Ardakan (, also romanized as Ardakān and Artagan) is a city in the Central District of Ardakan County, Yazd province, Iran, and serves as capital of the county. At the 2006 census, its population was 51,349 in 13,730 households. The following census in 2011 counted 56,776 people in 16,198 households. The latest census in 2016 showed a population of 75,271 people in 22,475 households.

Ardakan is the second major city of Yazd Province. It was established in the 12th century in the Zardug region. Ardakan is 60 kilometres away from Yazd, and it has dry weather.

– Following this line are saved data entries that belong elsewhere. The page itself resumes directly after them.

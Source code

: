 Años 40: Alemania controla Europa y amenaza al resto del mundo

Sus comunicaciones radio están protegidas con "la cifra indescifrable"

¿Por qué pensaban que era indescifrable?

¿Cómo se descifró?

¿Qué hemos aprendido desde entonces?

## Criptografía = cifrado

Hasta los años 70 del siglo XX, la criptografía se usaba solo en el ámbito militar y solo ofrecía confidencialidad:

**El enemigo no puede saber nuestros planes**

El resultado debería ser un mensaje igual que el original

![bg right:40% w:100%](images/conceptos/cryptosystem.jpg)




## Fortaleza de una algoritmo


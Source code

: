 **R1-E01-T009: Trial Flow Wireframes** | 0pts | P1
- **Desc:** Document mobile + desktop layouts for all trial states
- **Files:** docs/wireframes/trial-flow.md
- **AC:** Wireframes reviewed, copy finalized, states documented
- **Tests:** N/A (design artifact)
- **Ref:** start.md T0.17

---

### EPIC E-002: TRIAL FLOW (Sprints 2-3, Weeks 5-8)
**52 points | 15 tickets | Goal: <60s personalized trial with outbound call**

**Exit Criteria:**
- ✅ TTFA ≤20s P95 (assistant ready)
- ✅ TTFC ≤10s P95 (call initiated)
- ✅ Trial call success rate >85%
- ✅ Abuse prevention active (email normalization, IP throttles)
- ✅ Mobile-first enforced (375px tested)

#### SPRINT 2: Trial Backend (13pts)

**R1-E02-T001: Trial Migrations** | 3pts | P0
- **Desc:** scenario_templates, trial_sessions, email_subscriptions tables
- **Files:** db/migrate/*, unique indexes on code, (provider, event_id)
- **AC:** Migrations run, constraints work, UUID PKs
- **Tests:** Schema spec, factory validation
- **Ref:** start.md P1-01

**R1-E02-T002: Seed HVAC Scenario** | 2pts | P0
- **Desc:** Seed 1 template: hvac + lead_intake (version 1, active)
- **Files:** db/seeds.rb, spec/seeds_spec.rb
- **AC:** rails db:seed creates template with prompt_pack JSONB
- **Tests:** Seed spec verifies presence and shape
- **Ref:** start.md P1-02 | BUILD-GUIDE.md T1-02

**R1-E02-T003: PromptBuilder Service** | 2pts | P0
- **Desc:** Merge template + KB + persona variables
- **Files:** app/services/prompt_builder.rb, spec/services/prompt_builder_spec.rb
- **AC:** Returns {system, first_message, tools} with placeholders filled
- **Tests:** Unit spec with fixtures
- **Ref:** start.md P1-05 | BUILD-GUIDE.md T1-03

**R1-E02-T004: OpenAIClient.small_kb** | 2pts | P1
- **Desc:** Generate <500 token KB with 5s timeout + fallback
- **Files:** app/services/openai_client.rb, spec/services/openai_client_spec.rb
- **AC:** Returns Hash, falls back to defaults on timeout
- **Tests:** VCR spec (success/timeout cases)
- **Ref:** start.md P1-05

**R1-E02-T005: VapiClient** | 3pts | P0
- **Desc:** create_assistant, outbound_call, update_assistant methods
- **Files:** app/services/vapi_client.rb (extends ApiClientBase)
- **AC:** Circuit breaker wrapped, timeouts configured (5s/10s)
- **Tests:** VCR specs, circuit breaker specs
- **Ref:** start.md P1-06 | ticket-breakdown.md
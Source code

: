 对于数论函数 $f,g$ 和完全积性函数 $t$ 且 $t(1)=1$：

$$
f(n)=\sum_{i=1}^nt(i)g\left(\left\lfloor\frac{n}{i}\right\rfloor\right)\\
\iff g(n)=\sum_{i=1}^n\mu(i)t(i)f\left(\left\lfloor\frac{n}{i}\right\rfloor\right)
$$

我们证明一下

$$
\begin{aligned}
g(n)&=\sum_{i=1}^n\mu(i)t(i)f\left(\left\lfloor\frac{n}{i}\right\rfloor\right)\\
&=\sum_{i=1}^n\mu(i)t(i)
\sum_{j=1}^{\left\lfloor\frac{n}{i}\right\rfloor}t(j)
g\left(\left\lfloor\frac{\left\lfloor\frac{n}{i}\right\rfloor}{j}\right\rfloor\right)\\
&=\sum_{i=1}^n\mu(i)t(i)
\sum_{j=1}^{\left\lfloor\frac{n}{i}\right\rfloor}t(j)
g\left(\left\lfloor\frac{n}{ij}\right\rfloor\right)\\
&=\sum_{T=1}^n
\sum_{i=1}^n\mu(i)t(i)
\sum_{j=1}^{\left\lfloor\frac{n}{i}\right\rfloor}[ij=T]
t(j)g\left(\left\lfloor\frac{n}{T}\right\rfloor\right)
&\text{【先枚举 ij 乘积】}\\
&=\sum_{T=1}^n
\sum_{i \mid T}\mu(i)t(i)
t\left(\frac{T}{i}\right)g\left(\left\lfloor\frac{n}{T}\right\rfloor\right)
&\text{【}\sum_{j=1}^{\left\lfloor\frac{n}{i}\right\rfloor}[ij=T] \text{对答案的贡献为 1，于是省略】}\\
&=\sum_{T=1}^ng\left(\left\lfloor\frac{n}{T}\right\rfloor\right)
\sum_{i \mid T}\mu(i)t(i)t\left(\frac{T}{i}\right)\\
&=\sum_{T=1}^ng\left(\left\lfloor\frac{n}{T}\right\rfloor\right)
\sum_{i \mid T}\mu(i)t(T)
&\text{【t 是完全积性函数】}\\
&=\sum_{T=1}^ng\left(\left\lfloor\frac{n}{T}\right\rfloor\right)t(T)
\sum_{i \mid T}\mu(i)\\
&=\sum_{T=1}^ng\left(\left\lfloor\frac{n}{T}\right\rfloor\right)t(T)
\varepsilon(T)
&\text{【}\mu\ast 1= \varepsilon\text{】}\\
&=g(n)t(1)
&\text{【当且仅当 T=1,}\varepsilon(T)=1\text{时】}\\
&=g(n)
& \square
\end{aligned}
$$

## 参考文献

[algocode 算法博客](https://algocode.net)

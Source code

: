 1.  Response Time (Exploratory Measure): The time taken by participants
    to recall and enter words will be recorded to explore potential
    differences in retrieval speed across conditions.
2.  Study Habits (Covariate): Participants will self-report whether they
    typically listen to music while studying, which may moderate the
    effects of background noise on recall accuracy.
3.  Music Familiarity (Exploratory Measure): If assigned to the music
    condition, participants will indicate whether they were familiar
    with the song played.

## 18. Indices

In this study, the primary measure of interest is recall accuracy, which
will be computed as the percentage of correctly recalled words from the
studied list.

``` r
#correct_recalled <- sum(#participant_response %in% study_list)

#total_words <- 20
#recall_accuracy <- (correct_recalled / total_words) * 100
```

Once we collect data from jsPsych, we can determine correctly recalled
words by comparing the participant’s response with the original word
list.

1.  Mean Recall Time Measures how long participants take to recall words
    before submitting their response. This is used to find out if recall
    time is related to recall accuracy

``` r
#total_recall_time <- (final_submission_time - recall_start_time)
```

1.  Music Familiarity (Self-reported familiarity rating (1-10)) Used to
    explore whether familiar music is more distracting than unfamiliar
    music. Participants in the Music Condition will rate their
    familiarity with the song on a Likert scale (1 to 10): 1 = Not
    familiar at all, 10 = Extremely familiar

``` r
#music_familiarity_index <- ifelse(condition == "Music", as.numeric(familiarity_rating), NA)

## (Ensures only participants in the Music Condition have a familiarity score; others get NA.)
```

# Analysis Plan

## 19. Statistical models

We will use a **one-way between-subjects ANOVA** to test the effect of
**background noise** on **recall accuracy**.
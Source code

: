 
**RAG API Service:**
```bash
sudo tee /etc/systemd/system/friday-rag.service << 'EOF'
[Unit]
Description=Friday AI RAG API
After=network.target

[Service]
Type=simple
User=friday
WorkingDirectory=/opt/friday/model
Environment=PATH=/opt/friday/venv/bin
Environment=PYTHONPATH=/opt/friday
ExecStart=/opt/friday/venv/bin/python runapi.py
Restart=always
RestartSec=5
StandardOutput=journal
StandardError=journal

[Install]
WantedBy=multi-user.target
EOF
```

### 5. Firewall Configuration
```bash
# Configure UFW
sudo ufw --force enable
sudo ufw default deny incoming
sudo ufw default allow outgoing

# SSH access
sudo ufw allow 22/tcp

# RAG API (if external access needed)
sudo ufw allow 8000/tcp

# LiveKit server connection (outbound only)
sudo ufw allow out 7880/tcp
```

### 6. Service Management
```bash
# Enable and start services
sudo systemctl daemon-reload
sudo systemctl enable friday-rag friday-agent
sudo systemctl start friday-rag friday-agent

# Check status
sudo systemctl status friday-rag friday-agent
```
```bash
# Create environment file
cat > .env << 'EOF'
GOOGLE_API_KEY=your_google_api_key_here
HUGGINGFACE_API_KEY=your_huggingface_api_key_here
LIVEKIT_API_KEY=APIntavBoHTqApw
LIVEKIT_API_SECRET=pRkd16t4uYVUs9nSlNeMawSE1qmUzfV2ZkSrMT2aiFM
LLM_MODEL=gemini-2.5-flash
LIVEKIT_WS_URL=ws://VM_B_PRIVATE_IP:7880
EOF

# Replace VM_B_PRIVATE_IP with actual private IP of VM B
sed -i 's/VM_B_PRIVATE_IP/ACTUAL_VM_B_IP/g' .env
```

The word Ardakan in Persian means "holy place" or "clean place" (Modern Persian: arda+kan / Middle Persian: arta+gan) and the city has many historical religious attractions such as the Grand Mosque of Ardakan (Masjed-e Jame'), Zire-deh Mosque, Emam-Zadeh Mir Seyyed Mohammad and Tekyeh bazaar.

The most important shrine is Pir-e Sabz Chak Chak. Other shrines include Pir Shah Eshtad Izad, Pir Shah Tashtar Izad, Pir Shah Mehr Izad and Pir Shah Morad.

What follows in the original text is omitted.